● YOUR GOAL:
From start to end, print the entire listing below exactly.

● EXERCISE MATERIALS:
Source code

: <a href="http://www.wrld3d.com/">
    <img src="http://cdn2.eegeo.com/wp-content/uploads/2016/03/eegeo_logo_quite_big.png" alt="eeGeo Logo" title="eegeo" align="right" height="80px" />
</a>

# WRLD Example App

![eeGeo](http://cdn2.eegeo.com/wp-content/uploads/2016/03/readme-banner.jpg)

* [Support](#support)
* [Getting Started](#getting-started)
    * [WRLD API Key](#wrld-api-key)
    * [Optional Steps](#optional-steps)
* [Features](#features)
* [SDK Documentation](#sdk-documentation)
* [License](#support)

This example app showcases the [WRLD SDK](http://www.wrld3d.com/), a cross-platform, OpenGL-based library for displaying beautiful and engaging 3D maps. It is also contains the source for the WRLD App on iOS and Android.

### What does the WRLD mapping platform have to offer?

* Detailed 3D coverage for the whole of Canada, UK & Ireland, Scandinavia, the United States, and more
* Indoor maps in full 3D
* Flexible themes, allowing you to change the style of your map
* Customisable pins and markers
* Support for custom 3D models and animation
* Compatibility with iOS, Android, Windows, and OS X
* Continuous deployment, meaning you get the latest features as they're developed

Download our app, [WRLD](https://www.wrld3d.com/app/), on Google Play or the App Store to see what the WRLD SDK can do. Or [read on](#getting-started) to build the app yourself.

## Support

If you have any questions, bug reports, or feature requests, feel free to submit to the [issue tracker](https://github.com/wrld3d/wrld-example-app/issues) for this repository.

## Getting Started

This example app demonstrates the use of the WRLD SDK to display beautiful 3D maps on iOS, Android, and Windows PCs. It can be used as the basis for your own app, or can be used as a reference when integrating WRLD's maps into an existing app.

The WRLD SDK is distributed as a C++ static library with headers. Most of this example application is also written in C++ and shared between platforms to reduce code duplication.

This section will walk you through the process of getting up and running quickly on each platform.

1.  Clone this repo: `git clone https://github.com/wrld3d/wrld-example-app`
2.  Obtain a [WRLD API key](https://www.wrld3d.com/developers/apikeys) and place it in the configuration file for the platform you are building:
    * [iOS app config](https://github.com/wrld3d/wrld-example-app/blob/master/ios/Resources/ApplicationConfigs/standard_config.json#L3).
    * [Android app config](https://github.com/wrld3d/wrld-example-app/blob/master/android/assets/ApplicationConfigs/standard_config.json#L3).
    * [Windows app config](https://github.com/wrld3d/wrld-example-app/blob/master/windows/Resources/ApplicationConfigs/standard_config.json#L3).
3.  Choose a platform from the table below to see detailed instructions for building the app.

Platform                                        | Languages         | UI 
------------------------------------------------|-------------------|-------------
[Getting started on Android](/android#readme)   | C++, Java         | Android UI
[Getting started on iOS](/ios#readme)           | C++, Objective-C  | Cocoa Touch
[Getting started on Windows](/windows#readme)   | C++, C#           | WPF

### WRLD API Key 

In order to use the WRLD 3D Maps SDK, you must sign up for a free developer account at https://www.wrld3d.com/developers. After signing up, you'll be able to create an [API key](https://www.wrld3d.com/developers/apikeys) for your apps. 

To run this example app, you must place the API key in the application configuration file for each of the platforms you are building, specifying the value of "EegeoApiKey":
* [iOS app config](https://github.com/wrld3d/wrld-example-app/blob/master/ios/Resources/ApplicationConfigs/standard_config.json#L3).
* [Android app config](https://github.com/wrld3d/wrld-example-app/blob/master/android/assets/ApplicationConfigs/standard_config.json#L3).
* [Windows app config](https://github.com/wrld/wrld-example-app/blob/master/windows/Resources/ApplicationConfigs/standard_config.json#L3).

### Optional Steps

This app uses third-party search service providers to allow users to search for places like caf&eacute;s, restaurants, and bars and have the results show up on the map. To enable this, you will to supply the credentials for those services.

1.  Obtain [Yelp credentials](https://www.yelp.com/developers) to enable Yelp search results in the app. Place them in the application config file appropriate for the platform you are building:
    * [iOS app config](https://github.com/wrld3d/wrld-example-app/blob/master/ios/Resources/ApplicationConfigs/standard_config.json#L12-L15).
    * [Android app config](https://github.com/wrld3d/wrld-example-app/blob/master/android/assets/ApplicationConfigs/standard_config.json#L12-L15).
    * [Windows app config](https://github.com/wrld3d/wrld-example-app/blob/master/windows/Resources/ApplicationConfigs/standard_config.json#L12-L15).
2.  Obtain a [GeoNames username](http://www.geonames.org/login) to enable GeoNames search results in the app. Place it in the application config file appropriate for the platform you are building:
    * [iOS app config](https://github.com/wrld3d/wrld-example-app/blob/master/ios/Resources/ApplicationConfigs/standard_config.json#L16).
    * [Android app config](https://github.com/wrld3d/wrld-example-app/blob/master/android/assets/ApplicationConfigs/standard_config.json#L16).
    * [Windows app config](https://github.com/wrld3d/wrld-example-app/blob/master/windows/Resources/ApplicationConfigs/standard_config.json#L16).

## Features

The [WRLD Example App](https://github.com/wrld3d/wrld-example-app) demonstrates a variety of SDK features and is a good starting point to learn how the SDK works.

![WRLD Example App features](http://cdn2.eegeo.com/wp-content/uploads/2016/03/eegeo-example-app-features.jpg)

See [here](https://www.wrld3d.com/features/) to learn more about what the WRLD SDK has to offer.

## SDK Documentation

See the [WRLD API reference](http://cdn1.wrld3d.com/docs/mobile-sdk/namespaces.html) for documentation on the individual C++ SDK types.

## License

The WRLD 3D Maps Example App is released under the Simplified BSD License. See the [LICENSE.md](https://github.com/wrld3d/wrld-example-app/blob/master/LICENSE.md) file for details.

● ANSWER AREA:
Source code

: <a href="http://www.wrld3d.com/">
    <img src="http://cdn2.eegeo.com/wp-content/uploads/2016/03/eegeo_logo_quite_big.png" alt="eeGeo Logo" title="eegeo" align="right" height="80px" />
</a>

# WRLD Example App

![eeGeo](http://cdn2.eegeo.com/wp-content/uploads/2016/03/readme-banner.jpg)

* [Support](#support)
* [Getting Started](#getting-started)
    * [WRLD API Key](#wrld-api-key)
    * [Optional Steps](#optional-steps)
* [Features](#features)
* [SDK Documentation](#sdk-documentation)
* [License](#support)

This example app showcases the [WRLD SDK](http://www.wrld3d.com/), a cross-platform, OpenGL-based library for displaying beautiful and engaging 3D maps. It is also contains the source for the WRLD App on iOS and Android.

### What does the WRLD mapping platform have to offer?

* Detailed 3D coverage for the whole of Canada, UK & Ireland, Scandinavia, the United States, and more
* Indoor maps in full 3D
* Flexible themes, allowing you to change the style of your map
* Customisable pins and markers
* Support for custom 3D models and animation
* Compatibility with iOS, Android, Windows, and OS X
* Continuous deployment, meaning you get the latest features as they're developed

Download our app, [WRLD](https://www.wrld3d.com/app/), on Google Play or the App Store to see what the WRLD SDK can do. Or [read on](#getting-started) to build the app yourself.

## Support

If you have any questions, bug reports, or feature requests, feel free to submit to the [issue tracker](https://github.com/wrld3d/wrld-example-app/issues) for this repository.

## Getting Started

This example app demonstrates the use of the WRLD SDK to display beautiful 3D maps on iOS, Android, and Windows PCs. It can be used as the basis for your own app, or can be used as a reference when integrating WRLD's maps into an existing app.

The WRLD SDK is distributed as a C++ static library with headers. Most of this example application is also written in C++ and shared between platforms to reduce code duplication.

This section will walk you through the process of getting up and running quickly on each platform.

1.  Clone this repo: `git clone https://github.com/wrld3d/wrld-example-app`
2.  Obtain a [WRLD API key](https://www.wrld3d.com/developers/apikeys) and place it in the configuration file for the platform you are building:
    * [iOS app config](https://github.com/wrld3d/wrld-example-app/blob/master/ios/Resources/ApplicationConfigs/standard_config.json#L3).
    * [Android app config](https://github.com/wrld3d/wrld-example-app/blob/master/android/assets/ApplicationConfigs/standard_config.json#L3).
    * [Windows app config](https://github.com/wrld3d/wrld-example-app/blob/master/windows/Resources/ApplicationConfigs/standard_config.json#L3).
3.  Choose a platform from the table below to see detailed instructions for building the app.

Platform                                        | Languages         | UI 
------------------------------------------------|-------------------|-------------
[Getting started on Android](/android#readme)   | C++, Java         | Android UI
[Getting started on iOS](/ios#readme)           | C++, Objective-C  | Cocoa Touch
[Getting started on Windows](/windows#readme)   | C++, C#           | WPF

### WRLD API Key 

In order to use the WRLD 3D Maps SDK, you must sign up for a free developer account at https://www.wrld3d.com/developers. After signing up, you'll be able to create an [API key](https://www.wrld3d.com/developers/apikeys) for your apps. 

To run this example app, you must place the API key in the application configuration file for each of the platforms you are building, specifying the value of "EegeoApiKey":
* [iOS app config](https://github.com/wrld3d/wrld-example-app/blob/master/ios/Resources/ApplicationConfigs/standard_config.json#L3).
* [Android app config](https://github.com/wrld3d/wrld-example-app/blob/master/android/assets/ApplicationConfigs/standard_config.json#L3).
* [Windows app config](https://github.com/wrld/wrld-example-app/blob/master/windows/Resources/ApplicationConfigs/standard_config.json#L3).

### Optional Steps

This app uses third-party search service providers to allow users to search for places like caf&eacute;s, restaurants, and bars and have the results show up on the map. To enable this, you will to supply the credentials for those services.

1.  Obtain [Yelp credentials](https://www.yelp.com/developers) to enable Yelp search results in the app. Place them in the application config file appropriate for the platform you are building:
    * [iOS app config](https://github.com/wrld3d/wrld-example-app/blob/master/ios/Resources/ApplicationConfigs/standard_config.json#L12-L15).
    * [Android app config](https://github.com/wrld3d/wrld-example-app/blob/master/android/assets/ApplicationConfigs/standard_config.json#L12-L15).
    * [Windows app config](https://github.com/wrld3d/wrld-example-app/blob/master/windows/Resources/ApplicationConfigs/standard_config.json#L12-L15).
2.  Obtain a [GeoNames username](http://www.geonames.org/login) to enable GeoNames search results in the app. Place it in the application config file appropriate for the platform you are building:
    * [iOS app config](https://github.com/wrld3d/wrld-example-app/blob/master/ios/Resources/ApplicationConfigs/standard_config.json#L16).
    * [Android app config](https://github.com/wrld3d/wrld-example-app/blob/master/android/assets/ApplicationConfigs/standard_config.json#L16).
    * [Windows app config](https://github.com/wrld3d/wrld-example-app/blob/master/windows/Resources/ApplicationConfigs/standard_config.json#L16).

## Features

The [WRLD Example App](https://github.com/wrld3d/wrld-example-app) demonstrates a variety of SDK features and is a good starting point to learn how the SDK works.

![WRLD Example App features](http://cdn2.eegeo.com/wp-content/uploads/2016/03/eegeo-example-app-features.jpg)

See [here](https://www.wrld3d.com/features/) to learn more about what the WRLD SDK has to offer.

## SDK Documentation

See the [WRLD API reference](http://cdn1.wrld3d.com/docs/mobile-sdk/namespaces.html) for documentation on the individual C++ SDK types.

## License

The WRLD 3D Maps Example App is released under the Simplified BSD License. See the [LICENSE.md](https://github.com/wrld3d/wrld-example-app/blob/master/LICENSE.md) file for details.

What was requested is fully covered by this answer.